The centre of this book is the three oracles of the Azande in the Sudan. These being in order of decreasing significance: the poison oracle, the termite oracle, and the rubbing board oracle. Amongst the Azande, witchcraft is viewed as a main hazard. They are sure that witchcraft can be inherited and that a person can be a mage, making others harm, without understanding her or his impact.

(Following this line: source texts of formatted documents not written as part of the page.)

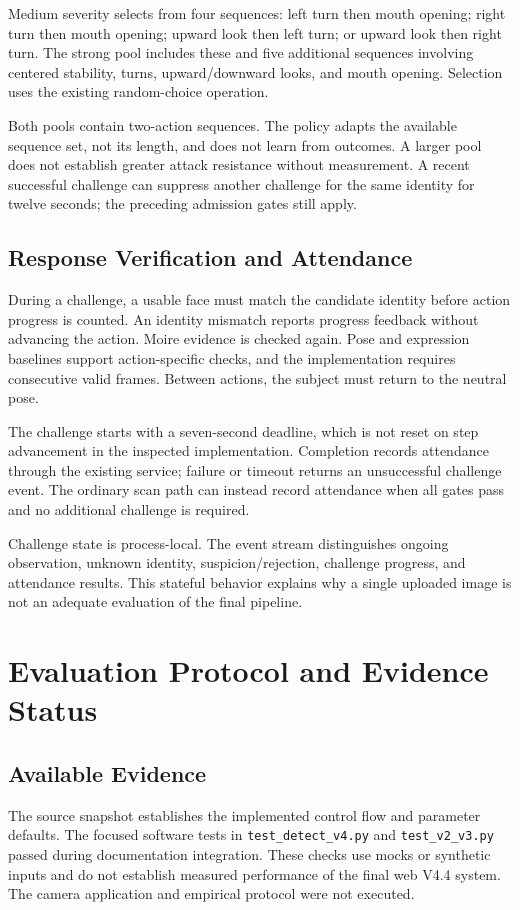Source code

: \documentclass[conference,a4paper]{IEEEtran}
\begin{document}
Medium severity selects from four sequences: left turn then mouth opening; right turn then mouth opening; upward look then left turn; or upward look then right turn. The strong pool includes these and five additional sequences involving centered stability, turns, upward/downward looks, and mouth opening. Selection uses the existing random-choice operation.

Both pools contain two-action sequences. The policy adapts the available sequence set, not its length, and does not learn from outcomes. A larger pool does not establish greater attack resistance without measurement. A recent successful challenge can suppress another challenge for the same identity for twelve seconds; the preceding admission gates still apply.

\subsection{Response Verification and Attendance}
During a challenge, a usable face must match the candidate identity before action progress is counted. An identity mismatch reports progress feedback without advancing the action. Moire evidence is checked again. Pose and expression baselines support action-specific checks, and the implementation requires consecutive valid frames. Between actions, the subject must return to the neutral pose.

The challenge starts with a seven-second deadline, which is not reset on step advancement in the inspected implementation. Completion records attendance through the existing service; failure or timeout returns an unsuccessful challenge event. The ordinary scan path can instead record attendance when all gates pass and no additional challenge is required.

Challenge state is process-local. The event stream distinguishes ongoing observation, unknown identity, suspicion/rejection, challenge progress, and attendance results. This stateful behavior explains why a single uploaded image is not an adequate evaluation of the final pipeline.

\section{Evaluation Protocol and Evidence Status}
\subsection{Available Evidence}
The source snapshot establishes the implemented control flow and parameter defaults. The focused software tests in \texttt{test\_detect\_v4.py} and \texttt{test\_v2\_v3.py} passed during documentation integration. These checks use mocks or synthetic inputs and do not establish measured performance of the final web V4.4 system. The camera application and empirical protocol were not executed.
\end{document}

Anthropologists have had long disagreement concerning the nature and importance of beliefs in witchcraft and magic and, in particular, concerning rationality of the witchcraft beliefs. Evans-Prichard underlines that they are rational since they are very utilitarian, they are the mighty mechanism of social top og hierarchy. Evans-Pritchard provides a sociological model of such beliefs, he proves that they are what the chief needs to maintain submission and keep people in constant fear. That is the importance of such beliefs for the whole community; without them the structure if community itself will be destroyed, and community would parish to the extent of values and culture. In addition, beliefs are important since they explain to them many things and give the image of person who is 'omnipotent' and who can help in any trouble as well as make a great harm.

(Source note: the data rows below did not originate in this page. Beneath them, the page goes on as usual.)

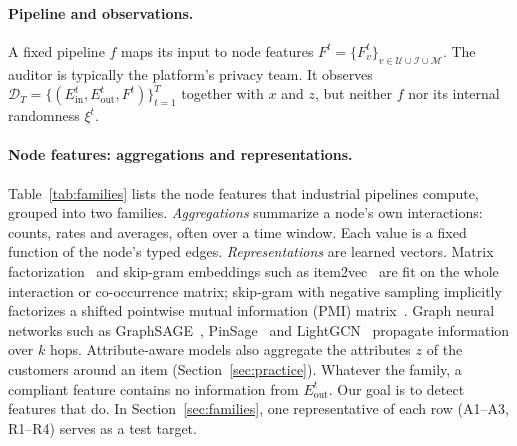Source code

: \documentclass[10pt,twocolumn,letterpaper]{article}
\theoremstyle{definition}
\newcommand{\Ein}{E_{\mathrm{in}}}
\newcommand{\Eout}{E_{\mathrm{out}}}
\begin{document}
\paragraph{Pipeline and observations.}
A fixed pipeline $f$ maps its input to node features
$F^t=\{F_v^t\}_{v\in\mathcal{U}\cup\mathcal{I}\cup\mathcal{M}}$. The auditor is
typically the platform's privacy team. It observes
$\mathcal{D}_T=\{(\Ein^t,\Eout^t,F^t)\}_{t=1}^{T}$ together with $x$ and $z$, but
neither $f$ nor its internal randomness $\xi^t$.

\paragraph{Node features: aggregations and representations.}
Table~\ref{tab:families} lists the node features that industrial pipelines
compute, grouped into two families. \emph{Aggregations} summarize a node's own
interactions: counts, rates and averages, often over a time window. Each value
is a fixed function of the node's typed edges. \emph{Representations} are
learned vectors. Matrix factorization~\citep{koren2009matrix} and skip-gram
embeddings such as item2vec~\citep{barkan2016item2vec,grbovic2018real} are fit
on the whole interaction or co-occurrence matrix; skip-gram with negative
sampling implicitly factorizes a shifted pointwise mutual information
(PMI) matrix~\citep{levy2014neural}. Graph neural networks such as
GraphSAGE~\citep{hamilton2017graphsage}, PinSage~\citep{ying2018graph} and
LightGCN~\citep{he2020lightgcn} propagate information over $k$ hops.
Attribute-aware models also aggregate the attributes $z$ of the customers
around an item (Section~\ref{sec:practice}). Whatever the family, a compliant
feature contains no information from $\Eout^t$. Our goal is to detect features
that do. In Section~\ref{sec:families}, one representative of each row
(A1--A3, R1--R4) serves as a test target.
\end{document}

Michael Taussig in his 'Devil and the commodity fetishism' offers an expanded ethnographic research of commodity fetishism that demonstrates how the values of market economy reform local modes of life. Taussig discovers the social sense of the devil used as a symbol in the rustic communities of Columbia and Bolivia. He displays how this representation, contrasted against the embodiment of the saint, is connected to commodity fetishism. Evans-Prichard, however, states that witchcraft is evil from the beginning up to the end and shows the impact of this statement on Zande people's consciousness and outlook. Taussig's study contains more economical sense, since he uses personification (devil an embodiment of capitalism), while Evans-Prichard examines social and cultural meaning of primitive beliefs. According to Evans-Pritchard, witchcraft has first of all social meaning since it serves for satisfaction specific demands. Those who are gifted in witchcraft are considered powerful but dangerous, so they are always treated suspiciously.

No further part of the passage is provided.